:: Data under study ::
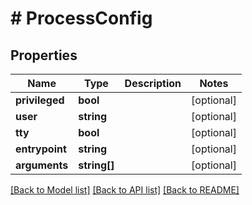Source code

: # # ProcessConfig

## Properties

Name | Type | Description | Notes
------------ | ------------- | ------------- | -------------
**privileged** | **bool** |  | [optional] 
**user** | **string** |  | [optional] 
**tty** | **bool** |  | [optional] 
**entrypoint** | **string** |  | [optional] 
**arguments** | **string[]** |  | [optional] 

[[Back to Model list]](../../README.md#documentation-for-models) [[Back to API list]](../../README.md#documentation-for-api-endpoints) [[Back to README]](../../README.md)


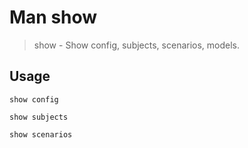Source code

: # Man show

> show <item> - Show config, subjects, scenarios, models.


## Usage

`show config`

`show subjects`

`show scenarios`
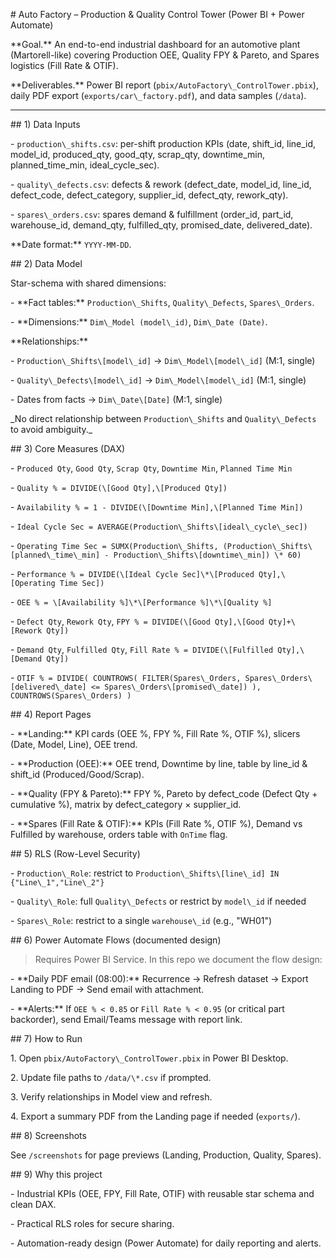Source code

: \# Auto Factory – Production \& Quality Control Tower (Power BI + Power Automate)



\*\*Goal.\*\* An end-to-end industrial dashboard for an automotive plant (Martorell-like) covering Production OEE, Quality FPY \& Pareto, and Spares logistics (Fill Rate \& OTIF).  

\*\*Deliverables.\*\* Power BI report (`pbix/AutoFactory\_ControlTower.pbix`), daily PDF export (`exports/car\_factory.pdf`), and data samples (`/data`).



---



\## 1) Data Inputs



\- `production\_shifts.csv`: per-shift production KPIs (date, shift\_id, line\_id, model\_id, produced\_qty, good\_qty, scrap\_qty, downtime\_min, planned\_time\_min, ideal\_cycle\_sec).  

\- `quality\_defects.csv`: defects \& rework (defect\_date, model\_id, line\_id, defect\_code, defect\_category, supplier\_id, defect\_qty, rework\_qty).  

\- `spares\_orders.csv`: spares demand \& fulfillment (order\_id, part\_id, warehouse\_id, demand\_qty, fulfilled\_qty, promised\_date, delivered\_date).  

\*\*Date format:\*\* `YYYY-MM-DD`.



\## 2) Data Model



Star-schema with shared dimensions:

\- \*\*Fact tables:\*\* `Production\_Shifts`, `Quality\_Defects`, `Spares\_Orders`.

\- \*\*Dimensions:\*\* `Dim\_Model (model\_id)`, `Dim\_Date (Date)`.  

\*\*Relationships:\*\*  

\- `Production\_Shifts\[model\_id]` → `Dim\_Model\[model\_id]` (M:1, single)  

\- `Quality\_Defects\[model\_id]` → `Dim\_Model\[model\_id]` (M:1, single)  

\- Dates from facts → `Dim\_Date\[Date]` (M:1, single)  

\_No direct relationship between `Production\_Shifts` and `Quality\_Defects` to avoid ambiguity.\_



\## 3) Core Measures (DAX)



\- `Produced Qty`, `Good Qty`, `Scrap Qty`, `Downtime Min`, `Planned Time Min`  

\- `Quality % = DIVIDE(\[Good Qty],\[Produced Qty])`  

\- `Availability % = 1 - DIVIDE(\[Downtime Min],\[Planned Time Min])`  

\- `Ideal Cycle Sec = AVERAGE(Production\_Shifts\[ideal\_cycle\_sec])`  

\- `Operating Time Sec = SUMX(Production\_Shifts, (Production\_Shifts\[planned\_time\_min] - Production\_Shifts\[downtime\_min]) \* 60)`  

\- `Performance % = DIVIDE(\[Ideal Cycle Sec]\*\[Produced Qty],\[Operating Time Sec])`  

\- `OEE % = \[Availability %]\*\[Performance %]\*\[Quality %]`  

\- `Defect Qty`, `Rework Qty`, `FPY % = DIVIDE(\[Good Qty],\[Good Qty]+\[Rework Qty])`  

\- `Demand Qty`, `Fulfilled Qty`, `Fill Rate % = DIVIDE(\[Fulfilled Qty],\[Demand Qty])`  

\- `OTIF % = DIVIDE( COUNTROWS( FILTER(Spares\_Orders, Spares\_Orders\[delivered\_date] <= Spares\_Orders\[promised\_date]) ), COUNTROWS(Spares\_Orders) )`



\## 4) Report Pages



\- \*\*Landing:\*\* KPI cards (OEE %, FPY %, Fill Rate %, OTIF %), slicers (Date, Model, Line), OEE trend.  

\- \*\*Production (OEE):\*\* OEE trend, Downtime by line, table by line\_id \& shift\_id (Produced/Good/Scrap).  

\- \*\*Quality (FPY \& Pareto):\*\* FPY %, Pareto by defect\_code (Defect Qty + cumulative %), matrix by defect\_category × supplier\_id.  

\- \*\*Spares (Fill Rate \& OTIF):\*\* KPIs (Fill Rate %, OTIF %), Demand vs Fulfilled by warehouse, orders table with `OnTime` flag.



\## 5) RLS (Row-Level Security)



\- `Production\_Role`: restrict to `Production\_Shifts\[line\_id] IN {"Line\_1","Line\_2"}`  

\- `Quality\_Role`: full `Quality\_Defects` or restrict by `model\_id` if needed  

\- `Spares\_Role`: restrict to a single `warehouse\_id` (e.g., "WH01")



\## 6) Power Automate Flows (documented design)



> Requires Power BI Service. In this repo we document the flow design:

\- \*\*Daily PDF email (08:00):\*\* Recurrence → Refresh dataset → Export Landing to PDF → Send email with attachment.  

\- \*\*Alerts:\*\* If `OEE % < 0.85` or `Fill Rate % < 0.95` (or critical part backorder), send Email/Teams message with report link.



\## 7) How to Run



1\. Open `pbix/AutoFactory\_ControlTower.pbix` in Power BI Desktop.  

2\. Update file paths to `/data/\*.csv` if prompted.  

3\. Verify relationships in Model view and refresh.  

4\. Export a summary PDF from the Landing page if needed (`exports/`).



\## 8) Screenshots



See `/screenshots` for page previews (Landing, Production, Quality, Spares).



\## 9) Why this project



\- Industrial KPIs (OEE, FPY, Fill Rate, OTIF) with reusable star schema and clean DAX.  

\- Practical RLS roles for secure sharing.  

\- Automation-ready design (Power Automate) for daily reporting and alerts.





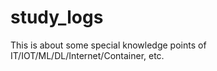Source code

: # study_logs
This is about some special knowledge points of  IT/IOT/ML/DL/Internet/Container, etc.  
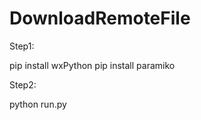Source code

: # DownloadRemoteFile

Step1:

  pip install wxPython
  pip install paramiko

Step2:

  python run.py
:::
:: Data under study ::
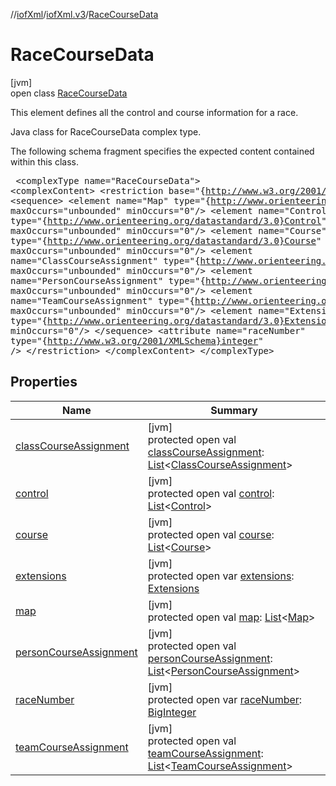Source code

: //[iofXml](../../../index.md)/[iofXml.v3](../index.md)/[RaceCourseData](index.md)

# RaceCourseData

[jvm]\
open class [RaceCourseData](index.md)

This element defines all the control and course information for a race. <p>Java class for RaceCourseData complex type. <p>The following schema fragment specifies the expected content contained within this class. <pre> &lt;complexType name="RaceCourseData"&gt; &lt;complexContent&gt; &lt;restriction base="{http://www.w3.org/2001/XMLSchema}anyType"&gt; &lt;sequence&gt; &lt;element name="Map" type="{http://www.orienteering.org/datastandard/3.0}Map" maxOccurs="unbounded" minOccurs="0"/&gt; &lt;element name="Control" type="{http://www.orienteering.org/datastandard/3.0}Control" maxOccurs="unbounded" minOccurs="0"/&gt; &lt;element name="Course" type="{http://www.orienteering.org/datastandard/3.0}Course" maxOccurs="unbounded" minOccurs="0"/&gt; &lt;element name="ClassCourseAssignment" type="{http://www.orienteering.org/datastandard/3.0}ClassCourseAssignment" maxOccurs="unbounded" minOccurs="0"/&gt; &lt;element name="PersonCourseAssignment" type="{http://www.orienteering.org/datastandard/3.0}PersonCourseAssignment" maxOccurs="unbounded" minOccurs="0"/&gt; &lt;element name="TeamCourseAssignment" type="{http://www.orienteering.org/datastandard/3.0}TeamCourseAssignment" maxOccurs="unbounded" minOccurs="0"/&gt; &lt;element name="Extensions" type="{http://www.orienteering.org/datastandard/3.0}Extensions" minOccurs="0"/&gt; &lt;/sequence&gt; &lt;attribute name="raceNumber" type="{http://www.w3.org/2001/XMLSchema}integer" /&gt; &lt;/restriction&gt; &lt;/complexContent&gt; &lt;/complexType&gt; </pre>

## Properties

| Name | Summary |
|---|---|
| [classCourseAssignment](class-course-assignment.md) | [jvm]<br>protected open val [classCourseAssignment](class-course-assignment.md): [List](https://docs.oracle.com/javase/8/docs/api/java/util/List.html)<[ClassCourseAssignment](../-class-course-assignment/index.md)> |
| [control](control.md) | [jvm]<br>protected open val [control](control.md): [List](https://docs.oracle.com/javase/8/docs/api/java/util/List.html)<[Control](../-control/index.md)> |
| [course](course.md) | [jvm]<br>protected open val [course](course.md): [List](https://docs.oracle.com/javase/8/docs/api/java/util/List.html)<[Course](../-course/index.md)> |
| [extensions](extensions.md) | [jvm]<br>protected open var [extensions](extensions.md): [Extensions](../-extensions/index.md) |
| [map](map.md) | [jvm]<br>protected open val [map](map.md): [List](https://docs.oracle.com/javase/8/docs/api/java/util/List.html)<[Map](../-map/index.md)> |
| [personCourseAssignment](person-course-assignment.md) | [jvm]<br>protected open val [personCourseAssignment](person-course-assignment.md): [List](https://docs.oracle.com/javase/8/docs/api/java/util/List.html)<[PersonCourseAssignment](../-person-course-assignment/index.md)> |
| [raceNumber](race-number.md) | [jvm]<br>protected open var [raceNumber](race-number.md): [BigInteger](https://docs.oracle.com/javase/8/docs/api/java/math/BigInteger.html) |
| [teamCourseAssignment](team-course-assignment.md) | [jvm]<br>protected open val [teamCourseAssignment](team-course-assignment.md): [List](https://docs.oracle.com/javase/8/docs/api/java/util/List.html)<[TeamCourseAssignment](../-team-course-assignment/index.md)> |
:::
:: Data under study ::
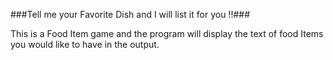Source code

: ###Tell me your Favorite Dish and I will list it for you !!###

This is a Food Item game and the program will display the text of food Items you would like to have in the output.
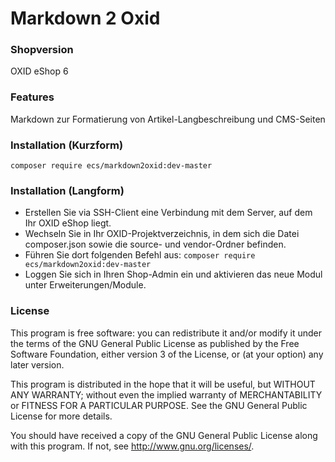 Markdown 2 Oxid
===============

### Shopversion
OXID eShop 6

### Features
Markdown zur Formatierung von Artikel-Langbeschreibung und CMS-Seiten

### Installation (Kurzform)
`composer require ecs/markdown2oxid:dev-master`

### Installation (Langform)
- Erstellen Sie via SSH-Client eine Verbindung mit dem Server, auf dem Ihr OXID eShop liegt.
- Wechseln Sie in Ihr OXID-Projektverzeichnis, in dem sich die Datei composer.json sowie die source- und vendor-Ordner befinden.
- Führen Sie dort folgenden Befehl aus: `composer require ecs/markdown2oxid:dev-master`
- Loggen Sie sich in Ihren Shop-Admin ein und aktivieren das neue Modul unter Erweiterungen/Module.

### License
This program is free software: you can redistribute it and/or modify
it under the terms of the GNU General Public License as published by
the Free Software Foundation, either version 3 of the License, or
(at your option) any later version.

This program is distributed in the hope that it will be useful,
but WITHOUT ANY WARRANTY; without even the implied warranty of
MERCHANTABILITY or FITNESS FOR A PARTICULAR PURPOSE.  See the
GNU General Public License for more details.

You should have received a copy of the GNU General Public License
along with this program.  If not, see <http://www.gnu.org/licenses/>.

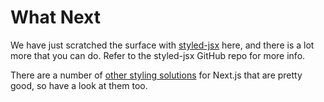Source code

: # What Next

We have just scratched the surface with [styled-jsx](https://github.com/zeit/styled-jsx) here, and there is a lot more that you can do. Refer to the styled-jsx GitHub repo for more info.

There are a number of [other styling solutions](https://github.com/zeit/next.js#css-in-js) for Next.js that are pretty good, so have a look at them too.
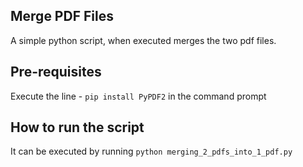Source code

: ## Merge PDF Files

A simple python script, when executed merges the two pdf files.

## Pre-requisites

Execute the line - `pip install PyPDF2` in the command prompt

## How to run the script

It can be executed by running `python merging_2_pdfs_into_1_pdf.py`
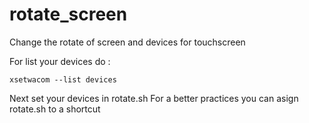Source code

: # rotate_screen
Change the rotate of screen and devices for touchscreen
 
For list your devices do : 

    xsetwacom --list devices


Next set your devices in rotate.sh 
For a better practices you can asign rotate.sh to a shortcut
:::
▶ _Exercise details_:
Where a line in the entries holds "Public", copy that line.

▶ _Solution_:
it under the terms of the GNU General Public License as published by
GNU General Public License for more details.
You should have received a copy of the GNU General Public License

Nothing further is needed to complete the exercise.